*** MATERIAL SHOWN ***

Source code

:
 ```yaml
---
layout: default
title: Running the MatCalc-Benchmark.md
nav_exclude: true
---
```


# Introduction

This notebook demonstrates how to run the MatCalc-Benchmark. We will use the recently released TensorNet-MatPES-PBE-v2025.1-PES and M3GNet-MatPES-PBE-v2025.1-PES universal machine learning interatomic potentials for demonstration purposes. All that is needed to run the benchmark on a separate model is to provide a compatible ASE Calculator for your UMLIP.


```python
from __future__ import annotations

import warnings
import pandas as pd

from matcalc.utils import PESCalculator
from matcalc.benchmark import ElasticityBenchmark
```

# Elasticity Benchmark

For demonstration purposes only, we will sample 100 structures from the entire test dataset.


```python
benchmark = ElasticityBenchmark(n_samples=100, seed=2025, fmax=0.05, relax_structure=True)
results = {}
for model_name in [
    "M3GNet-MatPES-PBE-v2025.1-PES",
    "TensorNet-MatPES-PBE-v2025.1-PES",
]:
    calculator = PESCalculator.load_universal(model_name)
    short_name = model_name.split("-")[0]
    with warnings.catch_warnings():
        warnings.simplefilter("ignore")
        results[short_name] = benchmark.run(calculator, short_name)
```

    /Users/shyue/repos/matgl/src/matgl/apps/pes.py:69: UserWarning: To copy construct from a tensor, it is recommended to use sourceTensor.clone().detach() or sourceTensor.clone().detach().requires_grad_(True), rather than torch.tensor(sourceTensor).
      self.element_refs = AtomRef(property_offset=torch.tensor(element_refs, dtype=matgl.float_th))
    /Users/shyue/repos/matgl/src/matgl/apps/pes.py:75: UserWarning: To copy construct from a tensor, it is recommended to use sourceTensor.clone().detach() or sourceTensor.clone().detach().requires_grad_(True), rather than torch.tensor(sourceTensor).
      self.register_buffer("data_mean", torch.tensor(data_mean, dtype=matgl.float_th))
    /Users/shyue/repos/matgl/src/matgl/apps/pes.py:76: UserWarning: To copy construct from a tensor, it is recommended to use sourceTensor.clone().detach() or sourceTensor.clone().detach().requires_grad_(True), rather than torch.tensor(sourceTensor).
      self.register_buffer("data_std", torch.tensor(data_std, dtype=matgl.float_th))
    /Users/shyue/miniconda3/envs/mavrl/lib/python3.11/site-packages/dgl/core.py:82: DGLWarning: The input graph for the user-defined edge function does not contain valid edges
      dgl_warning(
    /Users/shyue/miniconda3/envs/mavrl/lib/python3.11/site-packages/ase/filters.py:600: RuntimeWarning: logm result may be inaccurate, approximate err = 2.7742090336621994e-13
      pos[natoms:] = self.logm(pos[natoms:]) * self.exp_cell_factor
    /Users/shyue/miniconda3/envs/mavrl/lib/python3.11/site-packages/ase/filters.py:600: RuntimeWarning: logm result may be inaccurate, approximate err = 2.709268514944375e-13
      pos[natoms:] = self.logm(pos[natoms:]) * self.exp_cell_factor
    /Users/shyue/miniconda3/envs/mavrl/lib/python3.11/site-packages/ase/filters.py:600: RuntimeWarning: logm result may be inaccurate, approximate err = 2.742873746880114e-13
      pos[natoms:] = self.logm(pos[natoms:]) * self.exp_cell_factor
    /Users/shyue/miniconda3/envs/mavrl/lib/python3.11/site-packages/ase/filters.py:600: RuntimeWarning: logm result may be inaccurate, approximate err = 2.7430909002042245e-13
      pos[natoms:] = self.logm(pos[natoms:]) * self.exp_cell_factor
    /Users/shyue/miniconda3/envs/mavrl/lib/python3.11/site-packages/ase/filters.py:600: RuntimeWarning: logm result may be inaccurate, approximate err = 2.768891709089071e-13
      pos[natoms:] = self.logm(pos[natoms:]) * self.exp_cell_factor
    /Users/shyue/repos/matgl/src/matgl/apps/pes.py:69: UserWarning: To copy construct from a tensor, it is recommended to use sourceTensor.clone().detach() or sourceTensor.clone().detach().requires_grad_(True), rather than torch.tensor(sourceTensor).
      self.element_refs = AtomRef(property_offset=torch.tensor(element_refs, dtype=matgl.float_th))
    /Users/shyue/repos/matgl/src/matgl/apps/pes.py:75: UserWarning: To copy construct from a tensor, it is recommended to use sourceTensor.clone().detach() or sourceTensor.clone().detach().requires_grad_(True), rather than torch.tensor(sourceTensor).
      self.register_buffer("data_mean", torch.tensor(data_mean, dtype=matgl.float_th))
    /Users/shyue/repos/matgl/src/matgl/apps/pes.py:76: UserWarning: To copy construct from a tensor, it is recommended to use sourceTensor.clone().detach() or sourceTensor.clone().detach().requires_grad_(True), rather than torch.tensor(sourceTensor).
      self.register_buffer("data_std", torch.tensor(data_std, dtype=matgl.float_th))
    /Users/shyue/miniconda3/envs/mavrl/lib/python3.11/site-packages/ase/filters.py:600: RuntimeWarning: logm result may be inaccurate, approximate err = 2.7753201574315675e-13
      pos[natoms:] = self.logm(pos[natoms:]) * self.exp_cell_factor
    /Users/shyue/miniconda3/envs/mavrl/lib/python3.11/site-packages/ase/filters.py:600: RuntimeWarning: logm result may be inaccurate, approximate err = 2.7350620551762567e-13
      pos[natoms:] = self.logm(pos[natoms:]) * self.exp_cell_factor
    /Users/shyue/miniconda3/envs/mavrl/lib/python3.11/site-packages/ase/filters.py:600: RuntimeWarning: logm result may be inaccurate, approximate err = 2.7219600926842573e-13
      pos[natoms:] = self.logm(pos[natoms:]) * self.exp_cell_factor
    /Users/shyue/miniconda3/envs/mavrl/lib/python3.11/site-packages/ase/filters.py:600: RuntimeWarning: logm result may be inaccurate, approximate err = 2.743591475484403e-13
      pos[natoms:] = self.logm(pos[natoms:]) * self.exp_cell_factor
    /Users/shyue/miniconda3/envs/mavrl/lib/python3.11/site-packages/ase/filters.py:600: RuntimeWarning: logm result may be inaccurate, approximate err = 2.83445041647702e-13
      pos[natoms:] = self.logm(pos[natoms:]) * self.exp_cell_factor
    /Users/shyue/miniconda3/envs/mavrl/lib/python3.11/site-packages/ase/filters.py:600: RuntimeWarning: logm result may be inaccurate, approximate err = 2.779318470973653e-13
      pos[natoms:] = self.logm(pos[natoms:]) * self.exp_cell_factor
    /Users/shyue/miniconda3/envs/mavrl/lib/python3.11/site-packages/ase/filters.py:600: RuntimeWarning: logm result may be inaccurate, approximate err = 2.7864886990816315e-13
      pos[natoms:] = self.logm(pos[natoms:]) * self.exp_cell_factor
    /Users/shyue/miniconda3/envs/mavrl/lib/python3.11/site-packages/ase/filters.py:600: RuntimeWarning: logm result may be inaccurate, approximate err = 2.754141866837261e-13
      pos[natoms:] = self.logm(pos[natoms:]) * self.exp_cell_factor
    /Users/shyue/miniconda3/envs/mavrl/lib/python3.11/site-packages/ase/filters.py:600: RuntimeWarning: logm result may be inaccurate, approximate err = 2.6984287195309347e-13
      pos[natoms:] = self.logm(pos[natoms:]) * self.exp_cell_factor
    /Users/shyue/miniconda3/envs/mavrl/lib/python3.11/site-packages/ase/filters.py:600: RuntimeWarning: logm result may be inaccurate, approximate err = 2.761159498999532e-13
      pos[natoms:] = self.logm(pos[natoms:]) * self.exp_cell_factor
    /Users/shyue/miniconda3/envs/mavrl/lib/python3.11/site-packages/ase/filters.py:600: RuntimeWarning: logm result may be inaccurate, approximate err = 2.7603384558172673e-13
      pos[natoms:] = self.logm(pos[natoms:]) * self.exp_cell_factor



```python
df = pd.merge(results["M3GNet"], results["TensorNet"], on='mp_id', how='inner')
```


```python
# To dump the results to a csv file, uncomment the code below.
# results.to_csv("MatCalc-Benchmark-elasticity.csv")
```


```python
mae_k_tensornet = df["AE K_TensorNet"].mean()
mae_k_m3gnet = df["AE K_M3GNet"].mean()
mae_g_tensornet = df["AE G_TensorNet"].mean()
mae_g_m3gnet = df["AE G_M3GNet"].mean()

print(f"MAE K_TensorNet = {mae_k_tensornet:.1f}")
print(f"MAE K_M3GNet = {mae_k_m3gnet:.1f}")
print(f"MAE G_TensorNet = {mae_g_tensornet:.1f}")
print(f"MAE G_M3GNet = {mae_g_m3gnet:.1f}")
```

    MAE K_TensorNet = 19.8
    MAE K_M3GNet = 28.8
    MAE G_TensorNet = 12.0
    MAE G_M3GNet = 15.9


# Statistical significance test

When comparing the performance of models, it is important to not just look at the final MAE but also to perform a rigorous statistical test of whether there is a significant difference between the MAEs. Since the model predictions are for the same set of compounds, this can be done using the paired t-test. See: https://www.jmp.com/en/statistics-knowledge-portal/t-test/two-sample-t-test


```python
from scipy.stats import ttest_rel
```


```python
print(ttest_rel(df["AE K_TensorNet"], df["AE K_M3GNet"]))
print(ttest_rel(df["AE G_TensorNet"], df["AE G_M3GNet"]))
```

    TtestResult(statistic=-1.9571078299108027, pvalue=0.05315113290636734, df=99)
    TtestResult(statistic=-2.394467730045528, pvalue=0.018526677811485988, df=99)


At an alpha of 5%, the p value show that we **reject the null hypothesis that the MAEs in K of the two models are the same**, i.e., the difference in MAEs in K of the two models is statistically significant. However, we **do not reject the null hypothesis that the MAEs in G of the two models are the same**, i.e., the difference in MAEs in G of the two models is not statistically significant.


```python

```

***

▸ **WORK ORDER**: All lines in the entries above that include "MatPES" should be found and copied.

▸ **REPLY**:
This notebook demonstrates how to run the MatCalc-Benchmark. We will use the recently released TensorNet-MatPES-PBE-v2025.1-PES and M3GNet-MatPES-PBE-v2025.1-PES universal machine learning interatomic potentials for demonstration purposes. All that is needed to run the benchmark on a separate model is to provide a compatible ASE Calculator for your UMLIP.
    "M3GNet-MatPES-PBE-v2025.1-PES",
    "TensorNet-MatPES-PBE-v2025.1-PES",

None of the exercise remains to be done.